O que levou Bolsonaro ao Planalto: um balanço das eleições de 2018
A eleição mal acabou e Bolsonaro já começou o que anuncia ser um governo desastroso para o país. De toda forma, acho que a compreensão dessa eleição é fundamental para pensar no caminho adiante.
Arrisco aqui um balanço das eleições de 2018, não sem antes fazer duas ressalvas. Estive envolvido como voluntário na campanha presidencial do PT em dois momentos: primeiro na formulação do programa, quando coordenei o capítulo das políticas de comunicação. Depois, logo após o primeiro turno, em ações de engajamento de ativistas. Assim, tudo o que falo deve ser lido com lentes que considerem este viés.
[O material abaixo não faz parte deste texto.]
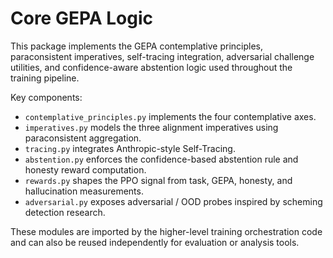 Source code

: # Core GEPA Logic

This package implements the GEPA contemplative principles, paraconsistent
imperatives, self-tracing integration, adversarial challenge utilities, and
confidence-aware abstention logic used throughout the training pipeline.

Key components:

- `contemplative_principles.py` implements the four contemplative axes.
- `imperatives.py` models the three alignment imperatives using paraconsistent
  aggregation.
- `tracing.py` integrates Anthropic-style Self-Tracing.
- `abstention.py` enforces the confidence-based abstention rule and honesty
  reward computation.
- `rewards.py` shapes the PPO signal from task, GEPA, honesty, and hallucination
  measurements.
- `adversarial.py` exposes adversarial / OOD probes inspired by scheming
  detection research.

These modules are imported by the higher-level training orchestration code and
can also be reused independently for evaluation or analysis tools.
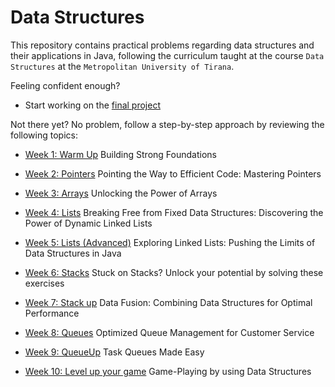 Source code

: # Data Structures

This repository contains practical problems regarding 
data structures and their applications in Java, following the curriculum taught at the course `Data Structures`
at the `Metropolitan University of Tirana`.

Feeling confident enough? 
- Start working on the [final project](https://github.com/evis-umt/umt_data_structures/tree/main/final_project)


Not there yet? No problem, follow a step-by-step approach by reviewing the following topics:

- [Week 1: Warm Up](https://github.com/evis-umt/umt_data_structures/tree/main/week1_warmup) Building Strong Foundations


- [Week 2: Pointers](https://github.com/evis-umt/umt_data_structures/tree/main/week2_pointers) Pointing the Way to Efficient Code: Mastering Pointers


- [Week 3: Arrays](https://github.com/evis-umt/umt_data_structures/tree/main/week3_arrays) Unlocking the Power of Arrays


- [Week 4: Lists](https://github.com/evis-umt/umt_data_structures/tree/main/week4_lists) Breaking Free from Fixed Data Structures: Discovering the Power of Dynamic Linked Lists


- [Week 5: Lists (Advanced)](https://github.com/evis-umt/umt_data_structures/tree/main/week5_lists_advanced) Exploring Linked Lists: Pushing the Limits of Data Structures in Java


- [Week 6: Stacks](https://github.com/evis-umt/umt_data_structures/tree/main/week6_stacks) Stuck on Stacks? Unlock your potential by solving these exercises


- [Week 7: Stack up](https://github.com/evis-umt/umt_data_structures/tree/main/week7_stacking_up) Data Fusion: Combining Data Structures for Optimal Performance


- [Week 8: Queues](https://github.com/evis-umt/umt_data_structures/tree/main/week8_queues) Optimized Queue Management for Customer Service


- [Week 9: QueueUp](https://github.com/evis-umt/umt_data_structures/tree/main/week9_queues) Task Queues Made Easy


- [Week 10: Level up your game](https://github.com/evis-umt/umt_data_structures/tree/main/week10_gameplay) Game-Playing by using Data Structures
A outra ressalva: errei muito nas previsões que fiz este ano. Não que tenha menosprezado o perigo de Bolsonaro – achava que tínhamos que discuti-lo a sério –, mas menosprezei sim sua capacidade de arregimentar tanto apoio popular e de conduzir a campanha sem apoios partidários e tempo de TV. Menosprezei também a rejeição popular a Alckmin e ao PSDB. Vários amigos alertaram sobre o potencial de Bolsonaro (Leonardo Sakamoto, Pedro Abramovay e Pablo Ortellado, para citar só alguns), mas não consegui enxergar por completo o movimento subterrâneo que acontecia.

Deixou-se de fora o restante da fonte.